Our exclusive focus on growth markets makes us distinct from many other investment houses. ESG issues are typically more acute in our markets and therefore it is vital that the material implications for business are understood. We view any ESG shortfalls as opportunities to improve company performance, helping to build more successful, resilient and ultimately more profitable businesses. In turn, these businesses deliver valuable services to society such as more affordable healthcare, financial services for the unbanked, education, energy generation and electricity distribution to power homes and business across an entire country). Our businesses create jobs, strengthen local supply chains creating socio-economic wealth across the value chain and they contribute to national coffers through greater taxes paid. Our responsible investment approach contributes financial value and in tandem delivers significant societal benefits. We strive to monitor and measure both.

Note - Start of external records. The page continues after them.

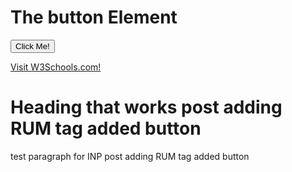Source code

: <html>
<head>
<script>
    var generateUniqueID = function () {
    return "v2-" + Date.now() + "-" + (Math.floor(Math.random() * 8999999999999) + 1e12)
},
    firstHiddenTime = -1,
    initHiddenTime = function () {
        return document.visibilityState === "hidden" ? 0 : Infinity
    },
    trackChanges = function () {
        onHidden(function (n) {
            var t = n.timeStamp;
            firstHiddenTime = t
        }, !0)
    },
    getVisibilityWatcher = function () {
        return firstHiddenTime < 0 && (window.__WEB_VITALS_POLYFILL__ ? (firstHiddenTime = window.webVitals.firstHiddenTime, firstHiddenTime === Infinity && trackChanges()) : (firstHiddenTime = initHiddenTime(), trackChanges()), onBFCacheRestore(function () {
            setTimeout(function () {
                firstHiddenTime = initHiddenTime();
                trackChanges()
            }, 0)
        })), {
            get firstHiddenTime() {
                return firstHiddenTime
            }
        }
    },
    getRating = function (n, t) {
        return n > t[1] ? "poor" : n > t[0] ? "needs-improvement" : "good"
    },
    bindReporter = function (n, t, i, r) {
        var u, f;
        return function (e) {
            t.value >= 0 && (e || r) && (f = t.value - (u || 0), (f || u === undefined) && (u = t.value, t.delta = f, t.rating = getRating(t.value, i), n(t)))
        }
    },
    onHidden = function (n, t) {
        var i = function (r) {
            (r.type === "pagehide" || document.visibilityState === "hidden") && (n(r), t && (removeEventListener("visibilitychange", i, !0), removeEventListener("pagehide", i, !0)))
        };
        addEventListener("visibilitychange", i, !0);
        addEventListener("pagehide", i, !0)
    },
    observe = function (n, t, i) {
        try {
            if (PerformanceObserver.supportedEntryTypes.includes(n)) {
                var r = new PerformanceObserver(function (n) {
                    Promise.resolve().then(function () {
                        t(n.getEntries())
                    })
                });
                return r.observe(Object.assign({
                    type: n,
                    buffered: !0
                }, i || {})), r
            }
        } catch (u) { }
        return
    },
    doubleRAF = function (n) {
        requestAnimationFrame(function () {
            return requestAnimationFrame(function () {
                return n()
            })
        })
    },
    FCPThresholds = [1800, 3e3],
    getFCP = function (n, t) {
        whenActivated(function () {
            var f = getVisibilityWatcher(),
                i = initMetric("FCP"),
                r, e = function (n) {
                    n.forEach(function (n) {
                        n.name === "first-contentful-paint" && (u.disconnect(), n.startTime < f.firstHiddenTime && (i.value = Math.max(n.startTime - getActivationStart(), 0), i.entries.push(n), r(!0)))
                    })
                },
                u = observe("paint", e);
            u && (r = bindReporter(n, i, FCPThresholds, t), onBFCacheRestore(function (u) {
                i = initMetric("FCP");
                r = bindReporter(n, i, FCPThresholds, t);
                doubleRAF(function () {
                    i.value = performance.now() - u.timeStamp;
                    r(!0)
                })
            }))
        })
    },
    getNavigationEntryFromPerformanceTiming = function () {
        var t = performance.timing,
            i = performance.navigation.type,
            r = {
                entryType: "navigation",
                startTime: 0,
                type: i == 2 ? "back_forward" : i === 1 ? "reload" : "navigate"
            };
        for (var n in t) n !== "navigationStart" && n !== "toJSON" && (r[n] = Math.max(t[n] - t.navigationStart, 0));
        return r
    },
    getNavigationEntry = function () {
        return window.__WEB_VITALS_POLYFILL__ ? window.performance && (performance.getEntriesByType && performance.getEntriesByType("navigation")[0] || getNavigationEntryFromPerformanceTiming()) : window.performance && performance.getEntriesByType && performance.getEntriesByType("navigation")[0]
    },
    bfcacheRestoreTime = -1,
    getBFCacheRestoreTime = function () {
        return bfcacheRestoreTime
    },
    onBFCacheRestore = function (n) {
        addEventListener("pageshow", function (t) {
            t.persisted && (bfcacheRestoreTime = t.timeStamp, n(t))
        }, !0)
    },
    getActivationStart = function () {
        var n = getNavigationEntry();
        return n && n.activationStart || 0
    },
    initMetric = function (n, t) {
        var r = getNavigationEntry(),
            i = "navigate";
        return getBFCacheRestoreTime() >= 0 ? i = "back-forward-cache" : r && (document.prerendering || getActivationStart() > 0 ? i = "prerender" : document.wasDiscarded ? i = "restore" : r.type && (i = r.type.replace(/_/g, "-"))), {
            name: n,
            value: typeof t == "undefined" ? -1 : t,
            rating: "good",
            delta: 0,
            entries: [],
            id: generateUniqueID(),
            navigationType: i
        }
    },
    reportedMetricIDs = {},
    LCPThresholds = [2500, 4e3],
    getLCP = function (n, t) {
        whenActivated(function () {
            var o = getVisibilityWatcher(),
                i = initMetric("LCP"),
                r, e = function (n) {
                    var t = n[n.length - 1];
                    t && t.startTime < o.firstHiddenTime && (i.value = Math.max(t.startTime - getActivationStart(), 0), i.entries = [t], r(!1))
                },
                u = observe("largest-contentful-paint", e),
                f;
            u && (r = bindReporter(n, i, LCPThresholds, t), f = runOnce(function () {
                reportedMetricIDs[i.id] || (e(u.takeRecords()), u.disconnect(), reportedMetricIDs[i.id] = !0, r(!0))
            }), ["keydown", "click"].forEach(function (n) {
                addEventListener(n, f, !0)
            }), onHidden(f), onBFCacheRestore(function (u) {
                i = initMetric("LCP");
                r = bindReporter(n, i, LCPThresholds, t);
                doubleRAF(function () {
                    i.value = performance.now() - u.timeStamp;
                    reportedMetricIDs[i.id] = !0;
                    r(!0)
                })
            }))
        })
    },
    runOnce = function (n) {
        var t = !1;
        return function (i) {
            t || (n(i), t = !0)
        }
    },
    CLSThresholds = [.1, .25],
    getCLS = function (n, t) {
        getFCP(runOnce(function () {
            var i = initMetric("CLS", 0),
                r, u = 0,
                f = [],
                e = function (n) {
                    n.forEach(function (n) {
                        if (!n.hadRecentInput) {
                            var t = f[0],
                                i = f[f.length - 1];
                            u && n.startTime - i.startTime < 1e3 && n.startTime - t.startTime < 5e3 ? (u += n.value, f.push(n)) : (u = n.value, f = [n])
                        }
                    });
                    u > i.value && (i.value = u, i.entries = f, r(!0))
                },
                o = observe("layout-shift", e);
            o && (r = bindReporter(n, i, CLSThresholds, t), onHidden(function () {
                e(o.takeRecords());
                r(!0)
            }), onBFCacheRestore(function () {
                u = 0;
                i = initMetric("CLS", 0);
                r = bindReporter(n, i, CLSThresholds, t);
                doubleRAF(function () {
                    return r()
                })
            }), setTimeout(r, 0))
        }))
    },
    whenActivated = function (n) {
        document.prerendering ? addEventListener("prerenderingchange", function () {
            return n()
        }, !0) : n()
    },
    interactionCountEstimate = 0,
    minKnownInteractionId = Infinity,
    maxKnownInteractionId = 0,
    updateEstimate = function (n) {
        n.forEach(function (n) {
            n.interactionId && (minKnownInteractionId = Math.min(minKnownInteractionId, n.interactionId), maxKnownInteractionId = Math.max(maxKnownInteractionId, n.interactionId), interactionCountEstimate = maxKnownInteractionId ? (maxKnownInteractionId - minKnownInteractionId) / 7 + 1 : 0)
        })
    },
    po, getInteractionCount = function () {
        return po ? interactionCountEstimate : performance.interactionCount || 0
    },
    initInteractionCountPolyfill = function () {
        "interactionCount" in performance || po || (po = observe("event", updateEstimate, {
            type: "event",
            buffered: !0,
            durationThreshold: 0
        }))
    },
    INPThresholds = [200, 500],
    prevInteractionCount = 0,
    getInteractionCountForNavigation = function () {
        return getInteractionCount() - prevInteractionCount
    },
    MAX_INTERACTIONS_TO_CONSIDER = 10,
    longestInteractionList = [],
    longestInteractionMap = {},
    processEntry = function (n) {
        var r = longestInteractionList[longestInteractionList.length - 1],
            t = longestInteractionMap[n.interactionId],
            i;
        (t || longestInteractionList.length < MAX_INTERACTIONS_TO_CONSIDER || n.duration > r.latency) && (t ? (t.entries.push(n), t.latency = Math.max(t.latency, n.duration)) : (i = {
            id: n.interactionId,
            latency: n.duration,
            entries: [n]
        }, longestInteractionMap[i.id] = i, longestInteractionList.push(i)), longestInteractionList.sort(function (n, t) {
            return t.latency - n.latency
        }), longestInteractionList.splice(MAX_INTERACTIONS_TO_CONSIDER).forEach(function (n) {
            delete longestInteractionMap[n.id]
        }))
    },
    estimateP98LongestInteraction = function () {
        var n = Math.min(longestInteractionList.length - 1, Math.floor(getInteractionCountForNavigation() / 50));
        return longestInteractionList[n]
    },
    getINP = function (n, t) {
        t = t || {};
        whenActivated(function () {
            initInteractionCountPolyfill();
            var i = initMetric("INP"),
                r, f = function (n) {
                    n.forEach(function (n) {
                        if (n.interactionId && processEntry(n), n.entryType === "first-input") {
                            var t = !longestInteractionList.some(function (t) {
                                return t.entries.some(function (t) {
                                    return n.duration === t.duration && n.startTime === t.startTime
                                })
                            });
                            t && processEntry(n)
                        }
                    });
                    var t = estimateP98LongestInteraction();
                    t && t.latency !== i.value && (i.value = t.latency, i.entries = t.entries, r(!0))
                },
                u = observe("event", f, {
                    durationThreshold: t.durationThreshold || 40
                });
            r = bindReporter(n, i, INPThresholds, t.reportAllChanges);
            u && ("interactionId" in PerformanceEventTiming.prototype && u.observe({
                type: "first-input",
                buffered: !0
            }), onHidden(function () {
                f(u.takeRecords());
                i.value < 0 && getInteractionCountForNavigation() > 0 && (i.value = 0, i.entries = []);
                r(!0)
            }), onBFCacheRestore(function () {
                longestInteractionList = [];
                prevInteractionCount = getInteractionCount();
                i = initMetric("INP");
                r = bindReporter(n, i, INPThresholds, t.reportAllChanges)
            }))
        })
    },
    windowCurrent = parent.window || window,
    WindowEvent, VisibilityType;
(function (n) {
    n.Load = "load";
    n.BeforeUnload = "beforeunload";
    n.Abort = "abort";
    n.Error = "error";
    n.Unload = "unload"
})(WindowEvent || (WindowEvent = {})),
    function (n) {
        n[n.Focus = 0] = "Focus";
        n[n.Blur = 1] = "Blur"
    }(VisibilityType || (VisibilityType = {}));
var AjaxTiming = function () {
    function n(n, t, i, r) {
        var u = this;
        this.getPerformanceTimings = function (n) {
            u.connect = n.connectEnd - n.connectStart;
            u.dns = n.domainLookupEnd - n.domainLookupStart;
            u.duration = n.duration;
            u.load = n.responseEnd - n.responseStart;
            u.wait = n.responseStart - n.requestStart;
            u.start = n.startTime;
            u.redirect = n.redirectEnd - n.redirectStart;
            n.secureConnectionStart && (u.ssl = n.connectEnd - n.secureConnectionStart)
        };
        this.url = n;
        this.method = t;
        this.isAsync = i;
        this.open = r
    }
    return n
}(),
    ProfilerJsError = function () {
        function n(n, t, i) {
            this.count = 0;
            this.message = n;
            this.url = t;
            this.lineNumber = i
        }
        return n.createText = function (n, t, i) {
            return [n, t, i].join(":")
        }, n.prototype.getText = function () {
            return n.createText(this.message, this.url, this.lineNumber)
        }, n
    }(),
    ProfilerEventManager = function () {
        function n() {
            this.events = [];
            this.hasAttachEvent = !!window.attachEvent
        }
        return n.prototype.add = function (n, t, i) {
            this.events.push({
                type: n,
                target: t,
                func: i
            });
            this.hasAttachEvent ? t.attachEvent("on" + n, i) : t.addEventListener(n, i, !1)
        }, n.prototype.remove = function (n, t, i) {
            this.hasAttachEvent ? t.detachEvent(n, i) : t.removeEventListener(n, i, !1);
            var r = this.events.indexOf({
                type: n,
                target: t,
                func: i
            });
            r !== 1 && this.events.splice(r, 1)
        }, n.prototype.clear = function () {
            for (var n, i = this.events, t = 0; t < i.length; t++) n = i[t], this.remove(n.type, n.target, n.func);
            this.events = []
        }, n
    }(),
    AjaxRequestsHandler = function () {
        function n() {
            var t = this;
            this.fetchRequests = [];
            this.fetchEntriesIndices = {};
            this.compareEntriesDelay = 100;
            this.hasPerformance = typeof performance == "object" && typeof window.performance.now == "function" && typeof window.performance.getEntriesByType == "function";
            this.captureFetchRequests = function () {
                var n = [],
                    i = t,
                    r = function (n) {
                        return n
                    },
                    u = function (n) {
                        return Promise.reject(n)
                    };
                window.fetch && (window.fetch = function (t) {
                    return function () {
                        for (var o, f, s = [], e = 0; e < arguments.length; e++) s[e] = arguments[e];
                        return o = 0, f = Promise.resolve(s), f = f.then(function (t) {
                            var r, u = {},
                                e, f;
                            if (t.length && t.length >= 1) r = t[0], t.length > 1 && (u = t[1]);
                            else return [];
                            return e = "GET", u.method && (e = u.method), o = n.length, f = "", f = typeof r != "object" || !r ? r : Array.isArray(r) && r.length > 0 ? r[0] : r.url, f && n.push(new AjaxTiming(f, e, !0, i.now())), [r, u]
                        }, r), f = f.then(function (n) {
                            return t.apply(void 0, n)
                        }), f.then(function (t) {
                            var r = n[o],
                                u = i.fetchRequests;
                            return i.processPerformanceEntries(r, u), t
                        }, u)
                    }
                }(window.fetch))
            };
            this.captureFetchRequests();
            n.startAjaxCapture(this)
        }
        return n.prototype.getAjaxRequests = function () {
            return this.fetchRequests
        }, n.prototype.clear = function () {
            this.fetchRequests = []
        }, n.prototype.now = function () {
            return this.hasPerformance ? window.performance.now() : (new Date).getTime()
        }, n.prototype.processPerformanceEntries = function (n, t) {
            var i = this;
            setTimeout(function () {
                var f, o, s, h, e;
                if (i.hasPerformance) {
                    var u = n.url,
                        r = [],
                        c = performance.getEntriesByType("resource");
                    for (f = 0, o = c; f < o.length; f++) s = o[f], s.name === u && r.push(s);
                    if (t.push(n), r.length !== 0) {
                        if (i.fetchEntriesIndices[u] || (i.fetchEntriesIndices[u] = []), r.length === 1) {
                            n.getPerformanceTimings(r[0]);
                            i.fetchEntriesIndices[u].push(0);
                            return
                        }
                        h = i.fetchEntriesIndices[u];
                        for (e in r)
                            if (h.indexOf(e) === -1) {
                                n.getPerformanceTimings(r[e]);
                                h.push(e);
                                return
                            } n.getPerformanceTimings(r[0])
                    }
                }
            }, i.compareEntriesDelay)
        }, n.startAjaxCapture = function (n) {
            var t = XMLHttpRequest.prototype,
                r = t.open,
                u = t.send,
                i = [];
            n.hasPerformance && typeof window.performance.setResourceTimingBufferSize == "function" && window.performance.setResourceTimingBufferSize(300);
            t.open = function (t, u, f, e, o) {
                this.rpIndex = i.length;
                i.push(new AjaxTiming(u, t, f, n.now()));
                r.call(this, t, u, f === !1 ? !1 : !0, e, o)
            };
            t.send = function (t) {
                var r = this,
                    e = this.onreadystatechange,
                    f;
                (this.onreadystatechange = function (t) {
                    var u = i[r.rpIndex],
                        o, f;
                    if (u) {
                        o = r.readyState;
                        f = !!(r.response && r.response !== null && r.response !== undefined);
                        switch (o) {
                            case 1:
                                u.connectionEstablished = n.now();
                                break;
                            case 2:
                                u.requestReceived = n.now();
                                break;
                            case 3:
                                u.processingTime = n.now();
                                break;
                            case 4:
                                u.complete = n.now();
                                switch (r.responseType) {
                                    case "text":
                                    case "":
                                        typeof r.responseText == "string" && (u.responseSize = r.responseText.length);
                                        break;
                                    case "json":
                                        f && typeof r.response.toString == "function" && (u.responseSize = r.response.toString().length);
                                        break;
                                    case "arraybuffer":
                                        f && typeof r.response.byteLength == "number" && (u.responseSize = r.response.byteLength);
                                        break;
                                    case "blob":
                                        f && typeof r.response.size == "number" && (u.responseSize = r.response.size)
                                }
                                n.processPerformanceEntries(u, n.fetchRequests)
                        }
                        typeof e == "function" && e.call(r, t)
                    }
                }, f = i[this.rpIndex], f) && (t && !isNaN(t.length) && (f.sendSize = t.length), f.send = n.now(), u.call(this, t))
            }
        }, n
    }(),
    RProfiler = function () {
        function n() {
            function r(n) {
                var i = n.target || n.srcElement;
                return i.nodeType == 3 && (i = i.parentNode), t("N/A", i.src || i.URL, -1), !1
            }
            var n = this,
                t, i;
            this.restUrl = "g.3gl.net/jp/906/v3.3.9/M";
            this.startTime = (new Date).getTime();
            this.eventsTimingHandler = new EventsTimingHandler;
            this.inputDelay = new InputDelayHandler;
            this.version = "v3.3.9";
            this.info = {};
            this.hasInsight = !1;
            this.data = {
                start: this.startTime,
                jsCount: 0,
                jsErrors: [],
                loadTime: -1,
                loadFired: window.document.readyState == "complete"
            };
            this.eventManager = new ProfilerEventManager;
            this.setCLS = function (t) {
                var i = t.name,
                    r = t.delta,
                    u = i === "CLS" ? r : undefined;
                n.cls = u
            };
            this.setLCP = function (t) {
                var i = t.name,
                    r = t.delta,
                    u = i === "LCP" ? r : undefined;
                n.lcp = u
            };
            this.setINP = function (t) {
                var i = t.name,
                    r = t.value,
                    u = i === "INP" ? r : undefined;
                    console.log(t.entries, t.entries[0].name,"Entries length : "+t.entries.length,u,i,r);
                    window.inpEventName = t.entries[0].name;
                n.inp = u
            };
            this.recordPageLoad = function () {
                n.data.loadTime = (new Date).getTime();
                n.data.loadFired = !0
            };
            this.addError = function (t, i, r) {
                var s, f, u, e, o;
                for (n.data.jsCount++, s = ProfilerJsError.createText(t, i, r), f = n.data.jsErrors, u = 0, e = f; u < e.length; u++)
                    if (o = e[u], o.getText() == s) {
                        o.count++;
                        return
                    } f.push(new ProfilerJsError(t, i, r))
            };
            this.getAjaxRequests = function () {
                return n.ajaxHandler.getAjaxRequests()
            };
            this.clearAjaxRequests = function () {
                n.ajaxHandler.clear()
            };
            this.addInfo = function (t, i, r) {
                if (!n.isNullOrEmpty(t)) {
                    if (n.isNullOrEmpty(r)) n.info[t] = i;
                    else {
                        if (n.isNullOrEmpty(i)) return;
                        n.isNullOrEmpty(n.info[t]) && (n.info[t] = {});
                        n.info[t][i] = r
                    }
                    n.hasInsight = !0
                }
            };
            this.clearInfo = function () {
                n.info = {};
                n.hasInsight = !1
            };
            this.clearErrors = function () {
                n.data.jsCount = 0;
                n.data.jsErrors = []
            };
            this.getInfo = function () {
                return n.hasInsight ? n.info : null
            };
            this.getEventTimingHandler = function () {
                return n.eventsTimingHandler
            };
            this.getInputDelay = function () {
                return n.inputDelay
            };
            this.getCPWebVitals = function () {
                return getCLS(n.setCLS, !1), getLCP(n.setLCP, !1), getINP(n.setINP, {
                    reportAllChanges: !1
                }), {
                    cls: n.cls,
                    lcp: n.lcp,
                    inp: n.inp
                }
            };
            this.attachIframe = function () {
                var r = window.location.protocol,
                    t = document.createElement("iframe"),
                    i;
                t.src = "about:blank";
                i = t.style;
                i.position = "absolute";
                i.top = "-10000px";
                i.left = "-1000px";
                t.addEventListener("load", function (t) {
                    var u = t.currentTarget,
                        f, i;
                    u && u.contentDocument && (f = u.contentDocument, i = f.createElement("script"), i.type = "text/javascript", i.src = r + "//" + n.restUrl, f.body.appendChild(i))
                });
                document.body && document.body.insertAdjacentElement("afterbegin", t)
            };
            this.eventManager.add(WindowEvent.Load, window, this.recordPageLoad);
            t = this.addError;
            this.ajaxHandler = new AjaxRequestsHandler;
            getCLS(this.setCLS, !1);
            getLCP(this.setLCP, !1);
            getINP(this.setINP, {
                reportAllChanges: !1
            });
            window.opera ? this.eventManager.add(WindowEvent.Error, document, r) : "onerror" in window && (i = window.onerror, window.onerror = function (n, r, u) {
                return (t(n, r, u), !!i) ? i(n, r, u) : !1
            });
            !window.__cpCdnPath || (this.restUrl = window.__cpCdnPath.trim())
        }
        return n.prototype.isNullOrEmpty = function (n) {
            if (n === undefined || n === null) return !0;
            if (typeof n == "string") {
                var t = n;
                return t.trim().length == 0
            }
            return !1
        }, n.prototype.dispatchCustomEvent = function (n) {
            (function (n) {
                function t(n, t) {
                    t = t || {
                        bubbles: !1,
                        cancelable: !1,
                        detail: undefined
                    };
                    var i = document.createEvent("CustomEvent");
                    return i.initCustomEvent(n, t.bubbles, t.cancelable, t.detail), i
                }
                if (typeof n.CustomEvent == "function") return !1;
                t.prototype = Event.prototype;
                n.CustomEvent = t
            })(window);
            var t = new CustomEvent(n);
            window.dispatchEvent(t)
        }, n
    }(),
    InputDelayHandler = function () {
        function n() {
            var n = this;
            this.firstInputDelay = 0;
            this.firstInputTimeStamp = 0;
            this.startTime = 0;
            this.delay = 0;
            this.profileManager = new ProfilerEventManager;
            this.eventTypes = ["click", "mousedown", "keydown", "touchstart", "pointerdown",];
            this.addEventListeners = function () {
                n.eventTypes.forEach(function (t) {
                    n.profileManager.add(t, document, n.onInput)
                })
            };
            this.now = function () {
                return (new Date).getTime()
            };
            this.removeEventListeners = function () {
                n.eventTypes.forEach(function (t) {
                    n.profileManager.remove(t, document, n.onInput)
                })
            };
            this.onInput = function (t) {
                var i, r, u;
                t.cancelable && (i = t.timeStamp > 1e12, n.firstInputTimeStamp = n.now(), r = i || !window.performance, u = r ? n.firstInputTimeStamp : window.performance.now(), n.delay = u - t.timeStamp, t.type == "pointerdown" ? n.onPointerDown() : (n.removeEventListeners(), n.updateFirstInputDelay()))
            };
            this.onPointerUp = function () {
                n.removeEventListeners();
                n.updateFirstInputDelay()
            };
            this.onPointerCancel = function () {
                n.removePointerEventListeners()
            };
            this.removePointerEventListeners = function () {
                n.profileManager.remove("pointerup", document, n.onPointerUp);
                n.profileManager.remove("pointercancel", document, n.onPointerCancel)
            };
            this.updateFirstInputDelay = function () {
                n.delay >= 0 && n.delay < n.firstInputTimeStamp - n.startTime && (n.firstInputDelay = Math.round(n.delay))
            };
            this.startSoftNavigationCapture = function () {
                n.resetSoftNavigationCapture()
            };
            this.resetSoftNavigationCapture = function () {
                n.resetFirstInputDelay();
                n.addEventListeners()
            };
            this.resetFirstInputDelay = function () {
                n.delay = 0;
                n.firstInputDelay = 0;
                n.startTime = 0;
                n.firstInputTimeStamp = 0
            };
            this.startTime = this.now();
            this.addEventListeners()
        }
        return n.prototype.onPointerDown = function () {
            this.profileManager.add("pointerup", document, this.onPointerUp);
            this.profileManager.add("pointercancel", document, this.onPointerCancel)
        }, n.prototype.getFirstInputDelay = function () {
            return this.firstInputDelay
        }, n
    }(),
    EventsTimingHandler = function () {
        function n() {
            var n = this;
            this.hiddenStrings = ["hidden", "msHidden", "webkitHidden", "mozHidden"];
            this.visibilityStrings = ["visibilitychange", "msvisibilitychange", "webkitvisibilitychange", "mozvisibilitychange"];
            this.captureSoftNavigation = !1;
            this.hidden = "hidden";
            this.visibilityChange = "visibilitychange";
            this.visibilityEvents = [];
            this.eventManager = new ProfilerEventManager;
            this.engagementTimeIntervalMs = 1e3;
            this.engagementTime = 0;
            this.firstEngagementTime = 0;
            this.lastEventTimeStamp = 0;
            this.timeoutId = undefined;
            this.startTime = (new Date).getTime();
            this.now = function () {
                return (new Date).getTime()
            };
            this.startVisibilityCapture = function () {
                n.initializeVisibilityProperties();
                document.addEventListener(n.visibilityChange, n.captureFocusEvent, !1)
            };
            this.initializeVisibilityProperties = function () {
                for (var r = n.hiddenStrings, i = 0, t = 0; t < r.length; t++) typeof document[r[t]] != "undefined" && (i = t);
                n.visibilityChange = n.visibilityStrings[i];
                n.hidden = n.hiddenStrings[i]
            };
            this.captureFocusEvent = function () {
                n.updateVisibilityChangeTime();
                document[n.hidden] || n.captureEngagementTime()
            };
            this.updateVisibilityChangeTime = function () {
                document[n.hidden] ? n.captureVisibilityEvent(VisibilityType.Blur) : n.captureVisibilityEvent(VisibilityType.Focus)
            };
            this.onBlur = function () {
                n.captureVisibilityEvent(VisibilityType.Blur)
            };
            this.onFocus = function () {
                n.captureVisibilityEvent(VisibilityType.Focus)
            };
            this.captureVisibilityEvent = function (t) {
                n.visibilityEvents.push({
                    type: t,
                    time: n.now()
                })
            };
            this.captureEngagementTime = function (t) {
                if (t === void 0 && (t = !0), !n.lastEventTimeStamp) {
                    n.engagementTime = n.engagementTimeIntervalMs;
                    n.lastEventTimeStamp = n.now();
                    return
                }
                var i = n.now() - n.lastEventTimeStamp;
                if (n.lastEventTimeStamp = n.now(), t && n.firstEngagementTime === 0 && (n.firstEngagementTime = n.now()), i > 0 && i < n.engagementTimeIntervalMs) {
                    clearTimeout(n.timeoutId);
                    n.engagementTime += i;
                    return
                }
                n.startTimer()
            };
            this.captureMouseMove = function () {
                n.captureEngagementTime(!1)
            };
            this.startTimer = function () {
                n.timeoutId = setTimeout(function () {
                    n.engagementTime += n.engagementTimeIntervalMs
                }, n.engagementTimeIntervalMs)
            };
            this.getFocusAwayTime = function () {
                var i = n.visibilityEvents,
                    t = -1,
                    s, h, o;
                if (i.length === 0) return 0;
                for (var r = t, u = 0, f = t, e = 0; u < i.length;) i[u].type === VisibilityType.Blur && r === t && (r = u), s = f === t && r !== t, i[u].type === VisibilityType.Focus && s && (f = u), h = r !== t && f !== t, h && (o = i[f].time - i[r].time, o > 0 && (e += o), r = t, f = t), u = u + 1;
                return r === i.length - 1 && (e += n.now() - i[r].time), e
            };
            this.getEngagementTime = function () {
                return n.engagementTime
            };
            this.getStartTime = function () {
                return n.startTime
            };
            this.getFirstEngagementTime = function () {
                return n.firstEngagementTime
            };
            this.startSoftNavigationCapture = function () {
                n.captureSoftNavigation = !0
            };
            this.resetSoftNavigationCapture = function () {
                n.resetEngagementMetrics();
                n.visibilityEvents = []
            };
            this.resetEngagementMetrics = function () {
                n.engagementTime = 0;
                n.lastEventTimeStamp = n.now();
                n.firstEngagementTime = 0
            };
            this.clear = function () {
                n.eventManager.clear()
            };
            this.captureEngagementTime(!1);
            this.eventManager.add("scroll", document, this.captureEngagementTime);
            this.eventManager.add("resize", window, this.captureEngagementTime);
            this.eventManager.add("mouseup", document, this.captureEngagementTime);
            this.eventManager.add("keyup", document, this.captureEngagementTime);
            this.eventManager.add("mousemove", document, this.captureMouseMove);
            this.eventManager.add("focus", window, this.onFocus);
            this.eventManager.add("blur", window, this.onBlur);
            this.eventManager.add("focus", document, this.onFocus);
            this.eventManager.add("blur", document, this.onBlur)
        }
        return n
    }(),
    profiler = new RProfiler;
window.RProfiler = profiler;
window.WindowEvent = WindowEvent;
//function init() { window.RProfiler.addInfo('tracepoint', 'bltoken', window.inpEventName); }    window.RProfiler ? init() : window.addEventListener("GlimpseLoaded", init);
    //window.RProfiler.addInfo('tracepoint', 'bltoken', window.inpEventName); 
profiler.dispatchCustomEvent("GlimpseLoaded");
document.onreadystatechange = function () {
    document.readyState === "complete" && profiler.attachIframe()
};
</script>



</head>
<body>
<h1>The button Element</h1>

<button type="button" onclick="alert('Hello world!')">Click Me!</button>
<p><a href="https://www.w3schools.com/">Visit W3Schools.com!</a></p>
 
<h1>Heading that works post adding RUM tag added button</h1>
<p>test paragraph for INP post adding RUM tag added button</p>

<script language="javascript" type="text/javascript">    function init() { window.RProfiler.addInfo('tracepoint', 'bltoken', window.inpEventName;) }    window.RProfiler ? init() : window.addEventListener("GlimpseLoaded", init);
</script>

</body>
</html>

Responsible investment is fully integrated into the investment committee process across the pre-investment, post-investment and exit stages of the cycle. Additionally, investee companies are required to formulate and execute a 100 day plan with a specific ESG commitments.
In 2016, Actis updated the Energy Impact Model that Actis developed for the Energy sector in 2010. The model comprises ESG metrics which can be used to measure ESG performance of investments – this enables Actis to track performance of an asset over time and pinpoint where the greatest shortfalls are. Essentially, the model measures the ESG progress Actis makes over the lifetime of its energy investments against a defined set of ESG metrics.
Actis has developed a Business Integrity framework for the healthcare sector. The framework represents the components of best practice. It is based on UK and US anti-bribery and corruption procedures and reflects input from specialist 3rd party advisors.